__Goal of the exercise__:
Report how many lines of the listing contain the string "right", with no other words.

*** Supplied entries ***

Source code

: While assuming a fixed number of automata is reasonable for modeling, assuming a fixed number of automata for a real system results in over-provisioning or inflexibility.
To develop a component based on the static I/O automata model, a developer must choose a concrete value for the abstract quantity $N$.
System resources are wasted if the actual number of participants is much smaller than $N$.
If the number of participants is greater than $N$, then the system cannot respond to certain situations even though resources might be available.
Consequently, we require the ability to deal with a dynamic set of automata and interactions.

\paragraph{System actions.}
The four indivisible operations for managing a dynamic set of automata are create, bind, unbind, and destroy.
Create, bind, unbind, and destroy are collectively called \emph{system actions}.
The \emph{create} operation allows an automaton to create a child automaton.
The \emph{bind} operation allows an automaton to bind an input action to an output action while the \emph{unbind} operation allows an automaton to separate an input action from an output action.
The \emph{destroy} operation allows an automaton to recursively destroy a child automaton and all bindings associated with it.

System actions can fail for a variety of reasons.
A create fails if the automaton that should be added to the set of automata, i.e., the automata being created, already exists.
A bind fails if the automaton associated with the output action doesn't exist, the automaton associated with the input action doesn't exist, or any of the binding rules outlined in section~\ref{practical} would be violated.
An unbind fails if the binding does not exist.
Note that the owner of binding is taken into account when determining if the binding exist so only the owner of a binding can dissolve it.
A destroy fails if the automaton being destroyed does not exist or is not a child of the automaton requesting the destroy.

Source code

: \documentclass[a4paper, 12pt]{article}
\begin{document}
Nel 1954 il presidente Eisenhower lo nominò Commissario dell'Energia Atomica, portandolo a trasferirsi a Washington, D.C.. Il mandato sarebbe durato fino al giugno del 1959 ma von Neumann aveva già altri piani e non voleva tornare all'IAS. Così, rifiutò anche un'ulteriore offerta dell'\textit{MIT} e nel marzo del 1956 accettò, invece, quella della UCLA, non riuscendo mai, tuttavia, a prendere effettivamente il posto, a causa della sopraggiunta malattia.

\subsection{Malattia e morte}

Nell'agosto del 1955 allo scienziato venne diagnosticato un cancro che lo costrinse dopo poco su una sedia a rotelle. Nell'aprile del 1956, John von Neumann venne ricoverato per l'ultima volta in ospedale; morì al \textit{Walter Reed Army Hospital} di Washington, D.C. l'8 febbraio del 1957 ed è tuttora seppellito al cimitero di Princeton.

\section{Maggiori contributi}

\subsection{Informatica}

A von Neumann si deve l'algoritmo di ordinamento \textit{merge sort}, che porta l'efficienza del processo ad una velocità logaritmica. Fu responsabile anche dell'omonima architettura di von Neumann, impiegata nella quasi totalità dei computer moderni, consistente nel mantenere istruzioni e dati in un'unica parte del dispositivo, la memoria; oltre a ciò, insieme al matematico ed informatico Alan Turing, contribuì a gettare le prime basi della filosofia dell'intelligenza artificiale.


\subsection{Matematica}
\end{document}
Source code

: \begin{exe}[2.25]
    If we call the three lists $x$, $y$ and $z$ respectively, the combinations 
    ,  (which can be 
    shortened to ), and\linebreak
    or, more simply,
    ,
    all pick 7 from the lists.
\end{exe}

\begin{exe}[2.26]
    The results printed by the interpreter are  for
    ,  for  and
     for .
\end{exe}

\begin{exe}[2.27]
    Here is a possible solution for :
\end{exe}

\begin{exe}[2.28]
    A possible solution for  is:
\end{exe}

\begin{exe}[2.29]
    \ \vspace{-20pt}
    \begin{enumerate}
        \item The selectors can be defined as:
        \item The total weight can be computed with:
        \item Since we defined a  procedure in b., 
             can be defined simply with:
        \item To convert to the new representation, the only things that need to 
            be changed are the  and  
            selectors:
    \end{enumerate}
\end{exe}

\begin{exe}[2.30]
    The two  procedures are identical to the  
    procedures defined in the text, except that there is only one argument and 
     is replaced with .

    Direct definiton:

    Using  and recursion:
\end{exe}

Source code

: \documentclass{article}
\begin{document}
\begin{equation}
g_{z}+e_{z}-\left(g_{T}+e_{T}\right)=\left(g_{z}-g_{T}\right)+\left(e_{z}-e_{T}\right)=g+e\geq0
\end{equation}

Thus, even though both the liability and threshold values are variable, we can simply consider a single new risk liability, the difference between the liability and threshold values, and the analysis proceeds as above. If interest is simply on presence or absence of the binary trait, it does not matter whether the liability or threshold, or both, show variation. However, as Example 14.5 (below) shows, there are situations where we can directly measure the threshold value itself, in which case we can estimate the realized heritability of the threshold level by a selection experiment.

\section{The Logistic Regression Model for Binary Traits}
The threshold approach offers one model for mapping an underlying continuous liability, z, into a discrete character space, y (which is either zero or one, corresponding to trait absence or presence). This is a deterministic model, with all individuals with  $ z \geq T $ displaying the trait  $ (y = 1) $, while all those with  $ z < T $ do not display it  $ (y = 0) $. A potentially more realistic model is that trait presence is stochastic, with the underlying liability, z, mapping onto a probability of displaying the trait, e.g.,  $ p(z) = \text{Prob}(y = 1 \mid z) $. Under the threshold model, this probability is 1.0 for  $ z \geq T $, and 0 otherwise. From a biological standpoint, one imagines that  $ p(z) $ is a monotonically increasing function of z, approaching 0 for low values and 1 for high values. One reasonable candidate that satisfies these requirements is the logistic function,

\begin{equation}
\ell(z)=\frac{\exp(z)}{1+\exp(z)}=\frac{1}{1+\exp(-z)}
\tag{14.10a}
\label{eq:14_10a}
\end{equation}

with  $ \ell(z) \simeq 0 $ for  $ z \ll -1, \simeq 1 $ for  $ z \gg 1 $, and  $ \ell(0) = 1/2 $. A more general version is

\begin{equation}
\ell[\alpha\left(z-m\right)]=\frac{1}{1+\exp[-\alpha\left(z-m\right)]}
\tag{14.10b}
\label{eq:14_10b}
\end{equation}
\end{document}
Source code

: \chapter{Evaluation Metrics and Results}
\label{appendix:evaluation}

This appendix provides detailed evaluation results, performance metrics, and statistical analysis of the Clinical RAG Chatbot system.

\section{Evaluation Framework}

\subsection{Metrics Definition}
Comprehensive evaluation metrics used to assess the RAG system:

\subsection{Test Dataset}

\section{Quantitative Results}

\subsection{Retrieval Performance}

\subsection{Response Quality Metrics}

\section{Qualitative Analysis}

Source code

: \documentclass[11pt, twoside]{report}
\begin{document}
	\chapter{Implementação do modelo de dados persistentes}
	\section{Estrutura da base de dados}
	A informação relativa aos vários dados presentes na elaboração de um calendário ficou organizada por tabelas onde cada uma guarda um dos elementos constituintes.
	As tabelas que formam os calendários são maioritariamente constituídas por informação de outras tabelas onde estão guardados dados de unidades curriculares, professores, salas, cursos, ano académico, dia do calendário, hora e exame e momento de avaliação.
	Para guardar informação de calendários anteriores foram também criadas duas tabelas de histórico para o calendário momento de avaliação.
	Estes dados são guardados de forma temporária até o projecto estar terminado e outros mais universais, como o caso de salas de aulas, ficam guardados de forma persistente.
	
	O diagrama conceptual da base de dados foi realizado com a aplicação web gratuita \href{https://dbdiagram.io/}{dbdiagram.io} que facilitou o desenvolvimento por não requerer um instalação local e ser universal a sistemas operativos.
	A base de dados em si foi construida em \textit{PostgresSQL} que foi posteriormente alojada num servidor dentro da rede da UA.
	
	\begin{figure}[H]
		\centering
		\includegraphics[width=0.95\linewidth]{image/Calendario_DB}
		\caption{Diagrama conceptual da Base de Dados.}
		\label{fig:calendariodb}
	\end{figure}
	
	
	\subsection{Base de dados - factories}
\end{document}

*** End of Supplied entries ***

__Response box__:
2